Sonnets for Summer

These recent UA-related poetry collections heat up the imagination

For those relying on a vacation to catch up on some reading, summer is the ideal time for guilty pleasures, beach books and other pleasurable wastes of time. Occasionally, however, curling up in a backyard hammock or lounging in shaded shelter calls for something even lighter--well, at least in terms of page count.

We're talking about contemporary poetry collections written by writers who walk among us, conjuring gaps in our memories and dreams so that our spirits are stirred, shaken and perhaps forever shattered. This reviewer experienced each of these sensations at least once while reading three of the most recent books of verse to arrive at the Tucson Weekly offices.

Our only complaint? We want more.

First, there was Margo Tamez's Raven Eye, a searing sophomore effort that is even darker and more aggressive than her debut, 2003's Naked Wanting, also published by University of Arizona Press, and a book this paper described as transcendent on every level--style, subject matter and technique. Raven Eye takes a hard look at the evils plaguing the world and attempts to forge some kind of rhetorical defense against them. There are no obvious targets here. Instead, Tamez uses imagery and heightened language to detail the forces conspiring to kill and oppress indigenous peoples: colonialism, racism, sexism and environmental ruin. Take, for instance, the beginning of her poem "Playing Hangman":

Were those sounds you heard tumbling in womb water
The sweaty fright when nightmare people
Snatched you
Battering you the way dream people do
As if we should expect it
As if we should've known better

The internal rhymes ("tumbling" and "womb," "fright" and "nightmare") in such an opening stanza is enough to send a chill down one's spine. But the real horror sets in once it's discovered that "Playing Hangman" chronicles not death, but the impregnation of sinister knowledge: Soon, the Earth will grind its way toward total war and ecological suicide, and the fate of native populations will be our own. There is a flickering of lights amidst this gloom, but they are rare and well earned. Raven Eye gazes at the abyss, but not for too long. It's a powerful statement on the psychological and spiritual despair that imperialism engenders, and it should be required reading for people eager to experience the best of today's poetry.

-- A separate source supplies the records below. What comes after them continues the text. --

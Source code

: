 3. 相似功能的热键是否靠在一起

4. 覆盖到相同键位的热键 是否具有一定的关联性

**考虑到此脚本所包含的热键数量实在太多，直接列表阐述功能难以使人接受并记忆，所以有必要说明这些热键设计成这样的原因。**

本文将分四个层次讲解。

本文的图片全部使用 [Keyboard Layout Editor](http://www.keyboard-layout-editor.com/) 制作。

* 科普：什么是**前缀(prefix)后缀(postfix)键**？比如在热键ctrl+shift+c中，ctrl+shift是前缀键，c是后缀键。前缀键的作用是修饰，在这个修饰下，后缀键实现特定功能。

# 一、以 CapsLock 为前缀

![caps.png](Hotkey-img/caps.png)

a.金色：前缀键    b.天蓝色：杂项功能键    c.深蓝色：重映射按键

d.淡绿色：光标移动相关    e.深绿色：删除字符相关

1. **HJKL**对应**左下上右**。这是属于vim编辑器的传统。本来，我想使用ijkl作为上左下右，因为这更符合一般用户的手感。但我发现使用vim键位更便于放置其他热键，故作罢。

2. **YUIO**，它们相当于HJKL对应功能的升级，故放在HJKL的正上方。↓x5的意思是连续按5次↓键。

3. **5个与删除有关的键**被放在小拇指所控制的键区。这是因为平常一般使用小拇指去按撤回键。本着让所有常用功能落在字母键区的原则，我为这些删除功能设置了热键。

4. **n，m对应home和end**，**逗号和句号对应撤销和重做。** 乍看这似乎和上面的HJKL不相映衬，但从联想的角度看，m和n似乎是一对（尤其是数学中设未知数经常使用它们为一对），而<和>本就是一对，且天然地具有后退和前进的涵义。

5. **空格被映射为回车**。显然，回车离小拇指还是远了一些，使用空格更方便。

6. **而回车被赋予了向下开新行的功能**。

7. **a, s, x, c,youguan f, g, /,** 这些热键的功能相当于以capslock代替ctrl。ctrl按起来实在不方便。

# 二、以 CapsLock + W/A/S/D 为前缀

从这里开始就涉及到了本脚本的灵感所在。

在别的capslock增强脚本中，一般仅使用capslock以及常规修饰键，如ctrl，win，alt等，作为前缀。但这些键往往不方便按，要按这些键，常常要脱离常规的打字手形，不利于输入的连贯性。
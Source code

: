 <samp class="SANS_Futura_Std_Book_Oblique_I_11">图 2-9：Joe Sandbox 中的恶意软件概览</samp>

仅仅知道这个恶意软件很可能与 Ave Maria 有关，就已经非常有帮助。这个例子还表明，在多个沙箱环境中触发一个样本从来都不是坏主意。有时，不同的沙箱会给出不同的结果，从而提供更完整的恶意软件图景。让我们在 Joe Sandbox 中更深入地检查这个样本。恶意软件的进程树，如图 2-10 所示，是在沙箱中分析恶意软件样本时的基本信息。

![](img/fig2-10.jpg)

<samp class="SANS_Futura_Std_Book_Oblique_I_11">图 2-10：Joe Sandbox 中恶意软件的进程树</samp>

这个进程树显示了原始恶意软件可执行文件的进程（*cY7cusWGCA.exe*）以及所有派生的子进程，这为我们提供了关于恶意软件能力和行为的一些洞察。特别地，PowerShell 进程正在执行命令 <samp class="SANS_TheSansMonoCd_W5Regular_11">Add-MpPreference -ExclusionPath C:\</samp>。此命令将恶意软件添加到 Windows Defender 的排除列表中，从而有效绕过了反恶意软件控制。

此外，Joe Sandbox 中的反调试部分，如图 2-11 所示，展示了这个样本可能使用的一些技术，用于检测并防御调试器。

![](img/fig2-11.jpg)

Up next, there was Richard Shelton's The Last Person to Hear Your Voice, another distinct and lyrical voice in a wilderness of what often feels like morbid confession. Shelton, a professor at the University of Arizona, is a tad more literal than peers like Tamez, but his literary pyrotechnics are no less dazzling. Pointedly political yet richly imagistic, The Last Person to Hear Your Voice functions like a camera in your mind that remembered to take snapshots the last time you traveled the Southwest. For example, "The Little Towns of West Texas" offers some vivid descriptions of a certain part of the United States:

Near the graveyards of the little towns of West Texas beer cans are crucified on fence posts and shot full of holes. The wind plays them like flutes. Coyotes answer with voices that could wake the dead. But the dead sleep on, having everything they ever wanted, a cool, dark place to rest where the wind cannot rattle the lids of their coffins and the sun no longer torments them.

Landscapes aside, Shelton captures the essence of what it means to be an animal trapped in "civilized" form, as in "If I Were a Dog":

I would trot down this road sniffing on one side and then the other peeing a little here and there wherever I felt the urge having a good time what the hell saving some because it's a long road

These bits of verse should be enough to convince anyone that Shelton's is a book worth savoring.

Last but definitely not least is Blas Falconer's A Question of Light and Gravity, which explores the nexus of love, family, gay identity and Puerto Rican heritage. Falconer is a young, gifted talent whose ebullient work speaks directly to the human heart. "The Fear of Being Known," for instance, drives home an uncomfortable metaphor--that love is akin to the brutal spectacle of a seafood market.

A knife swings. The blade strikes the cutting board, scraping heads and tails to the floor.

Or consider the poem in which the speaker finds himself irrevocably transformed after he and his mother observe some miscreant kids stoning and drowning a defenseless mutt:

That day I thought, It's there, though I couldn't see the dog-- and think of it down there still.

Indeed, Falconer pulls no punches in this very promising debut.

If you're looking for something different this summer, and Pottermania has left a bad aftertaste on your literary palate, try sampling one or all of these recent poetry books. You can't use the page count of these books as an excuse, you know.